Assignment:
Look for the word "configurations" in the entries below, then copy every line that has it.

** Material for this exercise follows **

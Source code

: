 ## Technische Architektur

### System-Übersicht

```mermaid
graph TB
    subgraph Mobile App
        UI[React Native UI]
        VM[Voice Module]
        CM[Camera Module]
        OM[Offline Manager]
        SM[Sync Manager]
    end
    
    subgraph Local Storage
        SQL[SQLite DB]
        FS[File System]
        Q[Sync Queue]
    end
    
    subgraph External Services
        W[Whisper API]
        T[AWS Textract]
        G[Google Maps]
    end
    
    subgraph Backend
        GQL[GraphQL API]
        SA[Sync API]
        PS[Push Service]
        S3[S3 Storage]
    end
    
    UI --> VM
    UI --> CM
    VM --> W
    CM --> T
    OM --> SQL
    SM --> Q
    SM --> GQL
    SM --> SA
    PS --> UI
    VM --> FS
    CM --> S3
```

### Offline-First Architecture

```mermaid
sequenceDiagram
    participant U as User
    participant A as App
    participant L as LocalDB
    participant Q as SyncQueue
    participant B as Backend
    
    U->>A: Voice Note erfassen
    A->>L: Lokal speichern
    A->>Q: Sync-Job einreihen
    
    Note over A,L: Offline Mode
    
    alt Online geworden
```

** End of Material for this exercise **
** Material for this exercise follows **

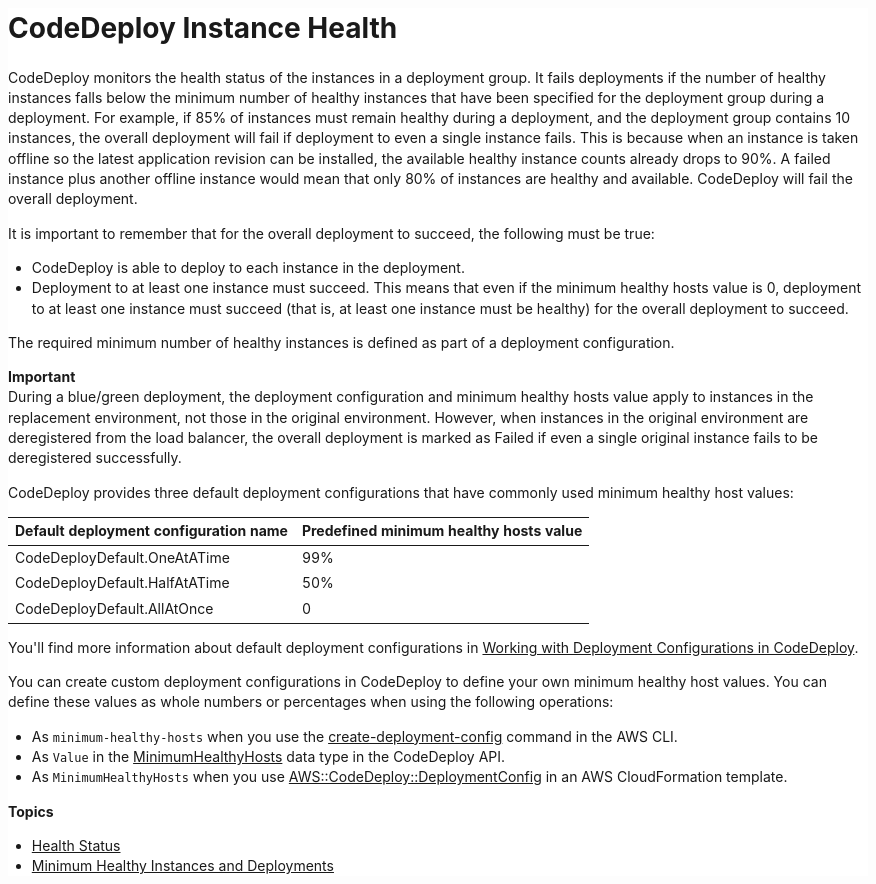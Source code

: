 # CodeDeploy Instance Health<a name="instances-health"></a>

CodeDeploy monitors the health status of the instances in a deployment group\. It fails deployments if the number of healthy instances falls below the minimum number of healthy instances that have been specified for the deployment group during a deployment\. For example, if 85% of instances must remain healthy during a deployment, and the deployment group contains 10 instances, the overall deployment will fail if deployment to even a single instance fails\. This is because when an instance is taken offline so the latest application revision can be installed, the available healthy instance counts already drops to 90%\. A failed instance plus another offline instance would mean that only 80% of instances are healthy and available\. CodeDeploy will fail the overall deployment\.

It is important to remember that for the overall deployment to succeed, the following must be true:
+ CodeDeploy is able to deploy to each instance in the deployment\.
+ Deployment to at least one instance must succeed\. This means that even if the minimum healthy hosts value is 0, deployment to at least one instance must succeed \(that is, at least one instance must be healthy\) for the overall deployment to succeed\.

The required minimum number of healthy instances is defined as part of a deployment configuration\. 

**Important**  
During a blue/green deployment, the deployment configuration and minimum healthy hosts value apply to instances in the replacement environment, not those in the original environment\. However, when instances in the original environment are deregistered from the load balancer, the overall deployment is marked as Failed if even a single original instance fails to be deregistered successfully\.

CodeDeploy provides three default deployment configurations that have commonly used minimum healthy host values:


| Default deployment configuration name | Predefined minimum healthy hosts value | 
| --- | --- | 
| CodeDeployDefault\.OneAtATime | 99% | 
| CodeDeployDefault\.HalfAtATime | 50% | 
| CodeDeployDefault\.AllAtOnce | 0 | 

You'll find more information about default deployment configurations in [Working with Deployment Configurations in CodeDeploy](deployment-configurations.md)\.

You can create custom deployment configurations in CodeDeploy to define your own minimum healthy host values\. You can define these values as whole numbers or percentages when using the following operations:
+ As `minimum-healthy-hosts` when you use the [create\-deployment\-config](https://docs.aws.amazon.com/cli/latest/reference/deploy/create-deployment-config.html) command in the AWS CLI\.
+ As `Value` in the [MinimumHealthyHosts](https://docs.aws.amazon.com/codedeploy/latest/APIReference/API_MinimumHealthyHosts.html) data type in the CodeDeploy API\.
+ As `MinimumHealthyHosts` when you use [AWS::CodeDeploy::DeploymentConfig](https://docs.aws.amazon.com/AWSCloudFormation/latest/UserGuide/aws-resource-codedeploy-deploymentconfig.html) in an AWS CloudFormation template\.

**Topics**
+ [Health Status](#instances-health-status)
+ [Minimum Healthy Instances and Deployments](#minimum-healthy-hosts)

** End of Material for this exercise **

Solved problem:
CodeDeploy provides three default deployment configurations that have commonly used minimum healthy host values:
You'll find more information about default deployment configurations in [Working with Deployment Configurations in CodeDeploy](deployment-configurations.md)\.
You can create custom deployment configurations in CodeDeploy to define your own minimum healthy host values\. You can define these values as whole numbers or percentages when using the following operations:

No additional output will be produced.